BRIEF: In the material below, list every line carrying the string "begin".

ENTRIES SUPPLIED:
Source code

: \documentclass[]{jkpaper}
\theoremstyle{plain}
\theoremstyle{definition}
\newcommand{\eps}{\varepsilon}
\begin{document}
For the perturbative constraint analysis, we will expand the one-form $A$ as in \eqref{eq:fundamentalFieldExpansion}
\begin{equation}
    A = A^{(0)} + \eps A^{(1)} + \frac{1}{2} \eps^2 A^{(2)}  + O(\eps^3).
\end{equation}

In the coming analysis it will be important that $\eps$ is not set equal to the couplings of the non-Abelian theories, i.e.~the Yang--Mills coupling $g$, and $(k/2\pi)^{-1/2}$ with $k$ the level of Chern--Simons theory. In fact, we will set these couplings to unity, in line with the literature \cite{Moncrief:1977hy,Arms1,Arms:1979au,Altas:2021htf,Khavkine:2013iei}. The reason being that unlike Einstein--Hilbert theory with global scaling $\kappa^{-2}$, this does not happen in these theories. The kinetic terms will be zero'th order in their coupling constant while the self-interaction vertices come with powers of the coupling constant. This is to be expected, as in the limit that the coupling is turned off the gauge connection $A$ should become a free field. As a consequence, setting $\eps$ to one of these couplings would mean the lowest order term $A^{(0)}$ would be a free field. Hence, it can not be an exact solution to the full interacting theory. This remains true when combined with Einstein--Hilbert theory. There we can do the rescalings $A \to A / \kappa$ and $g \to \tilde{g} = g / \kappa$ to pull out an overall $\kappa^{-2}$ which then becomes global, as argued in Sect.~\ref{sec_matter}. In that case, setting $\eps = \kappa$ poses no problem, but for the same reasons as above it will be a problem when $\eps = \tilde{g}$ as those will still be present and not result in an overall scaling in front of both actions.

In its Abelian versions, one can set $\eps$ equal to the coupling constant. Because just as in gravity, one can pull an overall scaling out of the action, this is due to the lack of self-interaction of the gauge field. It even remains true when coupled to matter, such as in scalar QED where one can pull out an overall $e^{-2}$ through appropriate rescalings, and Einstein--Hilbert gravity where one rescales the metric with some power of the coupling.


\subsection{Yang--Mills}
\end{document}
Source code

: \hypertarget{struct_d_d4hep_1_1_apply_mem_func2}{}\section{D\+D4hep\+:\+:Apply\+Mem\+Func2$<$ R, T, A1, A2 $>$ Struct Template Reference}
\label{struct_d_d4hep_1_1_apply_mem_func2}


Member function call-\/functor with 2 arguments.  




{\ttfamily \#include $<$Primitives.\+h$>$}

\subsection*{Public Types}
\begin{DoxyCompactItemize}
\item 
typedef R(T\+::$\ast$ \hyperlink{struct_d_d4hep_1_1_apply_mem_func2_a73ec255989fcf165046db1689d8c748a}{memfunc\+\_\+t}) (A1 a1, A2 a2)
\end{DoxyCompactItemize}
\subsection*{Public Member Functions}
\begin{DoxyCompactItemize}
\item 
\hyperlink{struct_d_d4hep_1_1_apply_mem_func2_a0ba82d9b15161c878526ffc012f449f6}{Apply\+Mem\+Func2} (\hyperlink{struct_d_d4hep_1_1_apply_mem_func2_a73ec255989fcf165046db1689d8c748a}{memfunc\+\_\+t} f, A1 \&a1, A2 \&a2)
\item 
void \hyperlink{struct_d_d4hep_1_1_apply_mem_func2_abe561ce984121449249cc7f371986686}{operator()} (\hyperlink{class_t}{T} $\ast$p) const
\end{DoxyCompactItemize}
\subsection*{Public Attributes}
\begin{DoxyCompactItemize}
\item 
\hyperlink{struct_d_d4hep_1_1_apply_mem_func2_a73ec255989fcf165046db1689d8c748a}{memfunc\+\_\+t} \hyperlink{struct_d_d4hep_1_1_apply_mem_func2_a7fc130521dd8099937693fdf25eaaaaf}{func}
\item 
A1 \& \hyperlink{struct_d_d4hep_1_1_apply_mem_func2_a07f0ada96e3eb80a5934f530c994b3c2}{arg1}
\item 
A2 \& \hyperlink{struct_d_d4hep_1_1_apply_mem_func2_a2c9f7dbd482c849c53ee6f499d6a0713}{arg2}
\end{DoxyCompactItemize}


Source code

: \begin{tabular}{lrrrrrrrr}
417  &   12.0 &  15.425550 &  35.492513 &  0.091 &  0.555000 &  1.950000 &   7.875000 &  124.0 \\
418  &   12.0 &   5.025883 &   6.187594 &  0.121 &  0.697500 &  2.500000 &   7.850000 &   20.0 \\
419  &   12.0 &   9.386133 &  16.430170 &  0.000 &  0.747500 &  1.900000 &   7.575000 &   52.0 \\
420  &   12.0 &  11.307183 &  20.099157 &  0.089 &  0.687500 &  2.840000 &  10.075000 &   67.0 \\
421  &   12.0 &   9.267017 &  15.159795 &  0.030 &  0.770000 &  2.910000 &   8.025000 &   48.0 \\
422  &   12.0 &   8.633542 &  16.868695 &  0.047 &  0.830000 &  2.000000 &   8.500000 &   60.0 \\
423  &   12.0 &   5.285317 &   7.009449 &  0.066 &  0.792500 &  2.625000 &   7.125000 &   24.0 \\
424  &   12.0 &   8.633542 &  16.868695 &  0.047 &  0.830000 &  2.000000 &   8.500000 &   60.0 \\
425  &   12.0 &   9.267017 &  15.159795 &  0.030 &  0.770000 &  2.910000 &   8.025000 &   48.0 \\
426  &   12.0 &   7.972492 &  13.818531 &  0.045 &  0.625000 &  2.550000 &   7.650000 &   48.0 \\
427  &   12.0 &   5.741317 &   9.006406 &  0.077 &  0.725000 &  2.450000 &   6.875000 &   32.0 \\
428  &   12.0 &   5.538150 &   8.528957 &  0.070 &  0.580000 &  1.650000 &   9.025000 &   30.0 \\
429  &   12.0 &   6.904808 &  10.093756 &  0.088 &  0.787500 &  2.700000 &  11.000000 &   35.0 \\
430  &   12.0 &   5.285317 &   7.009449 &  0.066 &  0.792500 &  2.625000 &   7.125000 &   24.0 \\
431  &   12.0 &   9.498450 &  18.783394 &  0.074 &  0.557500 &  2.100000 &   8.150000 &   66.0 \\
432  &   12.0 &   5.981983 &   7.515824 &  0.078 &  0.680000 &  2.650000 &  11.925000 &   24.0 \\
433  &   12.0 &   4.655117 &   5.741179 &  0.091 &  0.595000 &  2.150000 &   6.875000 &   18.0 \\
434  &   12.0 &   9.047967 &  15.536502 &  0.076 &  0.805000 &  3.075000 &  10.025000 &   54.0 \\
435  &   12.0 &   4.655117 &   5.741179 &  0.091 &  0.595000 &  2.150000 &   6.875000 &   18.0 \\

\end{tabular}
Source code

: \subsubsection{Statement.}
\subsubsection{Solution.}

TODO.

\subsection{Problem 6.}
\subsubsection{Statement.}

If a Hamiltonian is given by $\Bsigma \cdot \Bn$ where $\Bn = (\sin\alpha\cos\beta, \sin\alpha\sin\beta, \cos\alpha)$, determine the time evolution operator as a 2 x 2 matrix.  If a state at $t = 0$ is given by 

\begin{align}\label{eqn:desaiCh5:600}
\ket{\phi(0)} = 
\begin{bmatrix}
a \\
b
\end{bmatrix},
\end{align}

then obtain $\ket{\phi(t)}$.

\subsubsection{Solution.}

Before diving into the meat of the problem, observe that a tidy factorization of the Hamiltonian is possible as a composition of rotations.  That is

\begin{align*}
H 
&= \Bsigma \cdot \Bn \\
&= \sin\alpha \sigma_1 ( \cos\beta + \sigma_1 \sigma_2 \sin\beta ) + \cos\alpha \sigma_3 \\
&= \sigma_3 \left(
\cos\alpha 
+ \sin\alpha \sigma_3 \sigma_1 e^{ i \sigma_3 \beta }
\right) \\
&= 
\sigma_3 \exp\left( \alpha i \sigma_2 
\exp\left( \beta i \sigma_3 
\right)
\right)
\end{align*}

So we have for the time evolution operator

WRITTEN ANSWER:
\begin{document}
\begin{equation}
\begin{DoxyCompactItemize}
\begin{DoxyCompactItemize}
\begin{DoxyCompactItemize}
: \begin{tabular}{lrrrrrrrr}
\begin{align}\label{eqn:desaiCh5:600}
\begin{bmatrix}
\begin{align*}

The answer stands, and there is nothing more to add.